Just over one year ago, corporate AI ethics became a regular headline issue for the first time.
In December 2020, Google had fired Timnit Gebru—one of its top AI ethics researchers—and in February 2021, it would terminate her ethics team co-lead, Margaret Mitchell. Though Google disputes their version of events, the terminations helped push some of the field’s formerly niche debates to the forefront of the tech world.
Big picture: Every algorithm, whether it’s dictating the contents of a social media feed or deciding if someone can secure a loan, could have real-world impacts and the potential to harm as much as it might help.
- Policymakers, tech companies, and researchers are all grappling with how best to address that fact, which has become impossible to ignore.
- And that is, in a nutshell, the field of AI ethics.
To get a sense of how the field will evolve this year, we checked in with seven AI ethics leaders about the opportunities and challenges facing the field this year.
The question we posed: “What’s the single biggest advancement you foresee in the AI ethics field this year? Conversely, what’s the most significant challenge?”
Click here to read the full piece—we’ve included one answer below.

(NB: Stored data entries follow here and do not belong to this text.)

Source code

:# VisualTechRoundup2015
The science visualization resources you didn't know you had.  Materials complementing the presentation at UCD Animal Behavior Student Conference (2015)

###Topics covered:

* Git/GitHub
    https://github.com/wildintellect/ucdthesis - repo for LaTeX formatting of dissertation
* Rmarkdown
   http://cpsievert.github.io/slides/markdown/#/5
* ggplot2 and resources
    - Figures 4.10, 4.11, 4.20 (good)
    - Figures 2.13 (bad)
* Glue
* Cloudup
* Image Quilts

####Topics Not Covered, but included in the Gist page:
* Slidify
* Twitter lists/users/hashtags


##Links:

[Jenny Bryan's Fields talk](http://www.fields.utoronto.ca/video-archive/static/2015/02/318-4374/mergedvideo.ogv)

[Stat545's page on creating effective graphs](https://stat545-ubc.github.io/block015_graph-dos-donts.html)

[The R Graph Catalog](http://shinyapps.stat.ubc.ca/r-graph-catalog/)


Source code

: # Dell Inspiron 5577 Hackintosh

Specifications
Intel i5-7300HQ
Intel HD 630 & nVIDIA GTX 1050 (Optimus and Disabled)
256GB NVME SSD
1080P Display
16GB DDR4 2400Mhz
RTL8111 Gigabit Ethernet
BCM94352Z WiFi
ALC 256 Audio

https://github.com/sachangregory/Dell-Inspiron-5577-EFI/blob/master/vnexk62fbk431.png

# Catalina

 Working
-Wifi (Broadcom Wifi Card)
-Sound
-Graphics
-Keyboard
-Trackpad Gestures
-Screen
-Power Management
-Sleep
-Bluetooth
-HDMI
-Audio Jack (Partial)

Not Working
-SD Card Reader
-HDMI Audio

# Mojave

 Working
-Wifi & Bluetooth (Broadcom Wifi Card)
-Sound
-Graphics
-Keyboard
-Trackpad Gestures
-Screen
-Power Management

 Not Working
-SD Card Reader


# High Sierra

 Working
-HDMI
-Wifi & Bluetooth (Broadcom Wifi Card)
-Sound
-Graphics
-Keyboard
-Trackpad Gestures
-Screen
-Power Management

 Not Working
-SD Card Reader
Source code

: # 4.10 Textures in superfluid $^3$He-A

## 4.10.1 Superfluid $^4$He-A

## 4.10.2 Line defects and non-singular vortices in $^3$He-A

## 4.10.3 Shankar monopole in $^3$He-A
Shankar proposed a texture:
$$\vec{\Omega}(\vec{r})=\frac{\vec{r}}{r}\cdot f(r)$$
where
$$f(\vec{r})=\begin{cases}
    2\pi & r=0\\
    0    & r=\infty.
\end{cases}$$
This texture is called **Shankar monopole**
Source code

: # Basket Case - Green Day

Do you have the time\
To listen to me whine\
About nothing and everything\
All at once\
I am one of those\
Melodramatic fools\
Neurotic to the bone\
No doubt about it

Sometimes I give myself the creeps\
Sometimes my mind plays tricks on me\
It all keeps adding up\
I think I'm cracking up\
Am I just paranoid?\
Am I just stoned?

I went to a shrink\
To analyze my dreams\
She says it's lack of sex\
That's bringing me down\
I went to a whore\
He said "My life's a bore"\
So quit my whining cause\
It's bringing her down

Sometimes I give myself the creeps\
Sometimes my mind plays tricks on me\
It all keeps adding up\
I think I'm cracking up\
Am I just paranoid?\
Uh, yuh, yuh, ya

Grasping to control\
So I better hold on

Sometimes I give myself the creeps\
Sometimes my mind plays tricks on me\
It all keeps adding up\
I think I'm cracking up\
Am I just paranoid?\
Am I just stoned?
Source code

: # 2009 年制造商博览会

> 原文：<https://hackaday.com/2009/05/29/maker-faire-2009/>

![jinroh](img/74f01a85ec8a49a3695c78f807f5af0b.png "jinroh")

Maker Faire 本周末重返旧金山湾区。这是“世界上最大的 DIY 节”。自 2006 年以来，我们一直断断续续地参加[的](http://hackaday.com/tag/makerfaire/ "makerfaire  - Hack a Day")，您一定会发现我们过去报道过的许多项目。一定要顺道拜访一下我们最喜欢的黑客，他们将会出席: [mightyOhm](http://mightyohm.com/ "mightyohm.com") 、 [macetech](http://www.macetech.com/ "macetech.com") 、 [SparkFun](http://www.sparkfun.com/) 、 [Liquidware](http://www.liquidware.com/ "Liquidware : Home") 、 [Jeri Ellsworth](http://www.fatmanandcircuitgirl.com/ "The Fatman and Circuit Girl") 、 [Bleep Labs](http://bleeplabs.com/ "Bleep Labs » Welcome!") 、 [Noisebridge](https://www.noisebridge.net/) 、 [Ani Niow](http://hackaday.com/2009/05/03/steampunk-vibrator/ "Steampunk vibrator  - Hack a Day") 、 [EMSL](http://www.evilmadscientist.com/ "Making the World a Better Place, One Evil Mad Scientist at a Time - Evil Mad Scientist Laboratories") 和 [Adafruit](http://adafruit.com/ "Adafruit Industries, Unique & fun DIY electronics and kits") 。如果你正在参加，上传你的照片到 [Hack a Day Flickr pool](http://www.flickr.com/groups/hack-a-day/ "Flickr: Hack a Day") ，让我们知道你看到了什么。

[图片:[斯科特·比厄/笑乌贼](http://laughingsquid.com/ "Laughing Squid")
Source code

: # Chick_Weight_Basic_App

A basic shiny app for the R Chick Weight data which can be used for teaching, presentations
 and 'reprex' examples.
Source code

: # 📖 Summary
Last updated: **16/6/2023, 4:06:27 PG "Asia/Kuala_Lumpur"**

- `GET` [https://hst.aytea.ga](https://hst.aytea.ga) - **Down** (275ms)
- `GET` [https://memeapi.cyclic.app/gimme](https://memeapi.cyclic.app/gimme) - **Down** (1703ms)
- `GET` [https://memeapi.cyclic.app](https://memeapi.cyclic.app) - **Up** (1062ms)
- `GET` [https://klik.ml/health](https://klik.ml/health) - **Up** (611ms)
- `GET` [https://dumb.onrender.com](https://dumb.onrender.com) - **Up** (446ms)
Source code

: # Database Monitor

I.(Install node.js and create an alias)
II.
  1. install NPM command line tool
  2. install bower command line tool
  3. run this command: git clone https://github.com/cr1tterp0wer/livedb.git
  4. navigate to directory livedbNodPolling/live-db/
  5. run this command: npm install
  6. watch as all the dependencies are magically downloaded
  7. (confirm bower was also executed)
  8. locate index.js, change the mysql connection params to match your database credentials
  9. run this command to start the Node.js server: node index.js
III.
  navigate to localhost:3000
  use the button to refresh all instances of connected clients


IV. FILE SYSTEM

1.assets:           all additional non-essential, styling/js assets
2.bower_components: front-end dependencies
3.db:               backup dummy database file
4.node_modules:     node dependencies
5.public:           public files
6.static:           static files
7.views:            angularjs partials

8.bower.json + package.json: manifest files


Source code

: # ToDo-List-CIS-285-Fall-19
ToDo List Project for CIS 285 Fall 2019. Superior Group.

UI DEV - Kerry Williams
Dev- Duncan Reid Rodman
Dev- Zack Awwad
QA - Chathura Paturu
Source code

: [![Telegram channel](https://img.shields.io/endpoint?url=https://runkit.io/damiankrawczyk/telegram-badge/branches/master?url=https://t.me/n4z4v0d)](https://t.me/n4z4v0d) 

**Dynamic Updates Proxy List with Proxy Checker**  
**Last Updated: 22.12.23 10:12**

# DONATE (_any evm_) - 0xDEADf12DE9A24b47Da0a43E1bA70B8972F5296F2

Deborah Raji, fellow at Mozilla:
I think for a long time, policymakers have sort of relied on narratives from corporations, research papers, and the media, and projected an image—a very idealistic image—of how well AI systems are working. But as they make their way into real-world systems and get deployed, we’re increasingly aware of the fact that these systems fail in really significant ways, and that those failures can actually result in a lot of real harm to those that are impacted.
Specifically, there’s been a lot of discussion on accountability for moderation systems, but we’re going to hear a conversation about the need for auditing and accountability more broadly. And specifically auditing from independent third-party actors—not just regulators, consultants, and internal teams, but actually getting some level of external scrutiny to assess the systems and challenge the narratives being told by the companies building them.
In terms of the actual obstacles to seeing that happen, I think that there’s a lot of incongruencies in terms of how auditors and algorithmic auditors currently work.
It’s all these different actors that want to hold these systems accountable, but are currently working in isolation from each other and not very well coordinated. You have internal auditors within companies, consultancies, [and] startups that are coming up with tools. Journalists, law firms, civil society—there’s just so many different institutions and stakeholders that identify as algorithmic auditors that I think there will need to be a lot more cohesion.